Saved entries:
*** Block opens ***

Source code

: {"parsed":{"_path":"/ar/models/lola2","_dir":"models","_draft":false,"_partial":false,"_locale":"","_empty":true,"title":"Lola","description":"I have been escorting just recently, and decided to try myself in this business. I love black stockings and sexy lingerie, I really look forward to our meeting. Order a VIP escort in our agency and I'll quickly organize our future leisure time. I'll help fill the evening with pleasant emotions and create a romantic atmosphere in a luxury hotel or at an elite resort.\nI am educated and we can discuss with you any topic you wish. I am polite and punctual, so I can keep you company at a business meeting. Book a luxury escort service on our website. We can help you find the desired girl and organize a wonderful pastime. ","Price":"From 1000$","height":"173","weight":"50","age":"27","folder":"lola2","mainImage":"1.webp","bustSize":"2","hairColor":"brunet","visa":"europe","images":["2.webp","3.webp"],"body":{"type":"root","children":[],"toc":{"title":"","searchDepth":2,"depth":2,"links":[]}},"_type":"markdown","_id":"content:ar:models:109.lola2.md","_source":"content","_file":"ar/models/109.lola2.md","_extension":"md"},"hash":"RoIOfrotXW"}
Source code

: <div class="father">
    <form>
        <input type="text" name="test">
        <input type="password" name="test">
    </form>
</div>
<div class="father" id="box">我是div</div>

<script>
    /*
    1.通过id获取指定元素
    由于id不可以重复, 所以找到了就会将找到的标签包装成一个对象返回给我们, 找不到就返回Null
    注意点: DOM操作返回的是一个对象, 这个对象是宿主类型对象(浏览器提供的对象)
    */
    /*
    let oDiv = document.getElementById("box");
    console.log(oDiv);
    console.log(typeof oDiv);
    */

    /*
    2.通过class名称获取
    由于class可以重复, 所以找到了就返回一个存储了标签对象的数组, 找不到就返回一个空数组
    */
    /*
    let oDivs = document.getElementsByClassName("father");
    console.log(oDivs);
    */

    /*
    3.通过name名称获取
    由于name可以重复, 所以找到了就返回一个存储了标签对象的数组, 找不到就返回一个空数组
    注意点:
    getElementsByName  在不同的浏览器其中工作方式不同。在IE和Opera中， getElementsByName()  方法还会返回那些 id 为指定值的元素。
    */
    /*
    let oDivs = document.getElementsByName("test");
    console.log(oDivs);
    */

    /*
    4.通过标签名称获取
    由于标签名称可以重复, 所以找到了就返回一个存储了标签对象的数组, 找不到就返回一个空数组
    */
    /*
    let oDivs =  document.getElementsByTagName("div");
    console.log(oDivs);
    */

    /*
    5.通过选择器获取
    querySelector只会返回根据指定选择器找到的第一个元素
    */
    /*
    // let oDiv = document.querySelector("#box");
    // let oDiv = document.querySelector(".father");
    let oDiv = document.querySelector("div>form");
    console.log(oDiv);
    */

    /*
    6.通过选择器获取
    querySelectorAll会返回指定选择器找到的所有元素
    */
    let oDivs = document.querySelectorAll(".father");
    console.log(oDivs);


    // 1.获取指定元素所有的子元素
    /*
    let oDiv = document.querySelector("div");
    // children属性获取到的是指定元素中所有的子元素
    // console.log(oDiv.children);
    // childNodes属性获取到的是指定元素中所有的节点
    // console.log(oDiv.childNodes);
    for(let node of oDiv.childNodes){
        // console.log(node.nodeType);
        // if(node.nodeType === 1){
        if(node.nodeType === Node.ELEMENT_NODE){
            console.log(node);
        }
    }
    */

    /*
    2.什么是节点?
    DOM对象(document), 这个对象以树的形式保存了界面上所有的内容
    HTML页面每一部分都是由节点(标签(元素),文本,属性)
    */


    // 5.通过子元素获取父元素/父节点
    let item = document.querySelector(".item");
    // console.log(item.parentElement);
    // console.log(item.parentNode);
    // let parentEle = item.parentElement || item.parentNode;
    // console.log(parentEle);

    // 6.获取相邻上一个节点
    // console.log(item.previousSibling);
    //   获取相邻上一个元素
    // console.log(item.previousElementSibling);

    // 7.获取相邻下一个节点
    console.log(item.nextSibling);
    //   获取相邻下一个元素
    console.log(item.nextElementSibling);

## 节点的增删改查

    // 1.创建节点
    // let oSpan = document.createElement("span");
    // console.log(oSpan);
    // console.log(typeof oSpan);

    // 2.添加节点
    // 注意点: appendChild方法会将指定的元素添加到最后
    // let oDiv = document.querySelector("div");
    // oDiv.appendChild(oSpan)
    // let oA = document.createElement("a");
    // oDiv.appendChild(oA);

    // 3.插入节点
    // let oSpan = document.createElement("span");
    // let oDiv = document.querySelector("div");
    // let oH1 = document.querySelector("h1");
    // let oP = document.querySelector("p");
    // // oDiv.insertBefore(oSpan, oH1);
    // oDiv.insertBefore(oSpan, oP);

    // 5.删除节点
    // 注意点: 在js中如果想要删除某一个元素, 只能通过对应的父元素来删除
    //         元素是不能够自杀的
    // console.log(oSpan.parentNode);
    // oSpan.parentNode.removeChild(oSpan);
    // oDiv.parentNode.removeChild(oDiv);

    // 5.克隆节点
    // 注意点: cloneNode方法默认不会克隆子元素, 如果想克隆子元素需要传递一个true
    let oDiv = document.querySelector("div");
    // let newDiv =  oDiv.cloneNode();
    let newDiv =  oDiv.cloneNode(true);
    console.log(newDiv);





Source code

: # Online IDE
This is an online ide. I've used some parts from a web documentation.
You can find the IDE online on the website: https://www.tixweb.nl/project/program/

*** Block closes ***

§ PROBLEM DESCRIPTION
Every line of the data that includes the word "nodeType" should be copied.

§ FINISHED TASK
        // console.log(node.nodeType);
        // if(node.nodeType === 1){
        if(node.nodeType === Node.ELEMENT_NODE){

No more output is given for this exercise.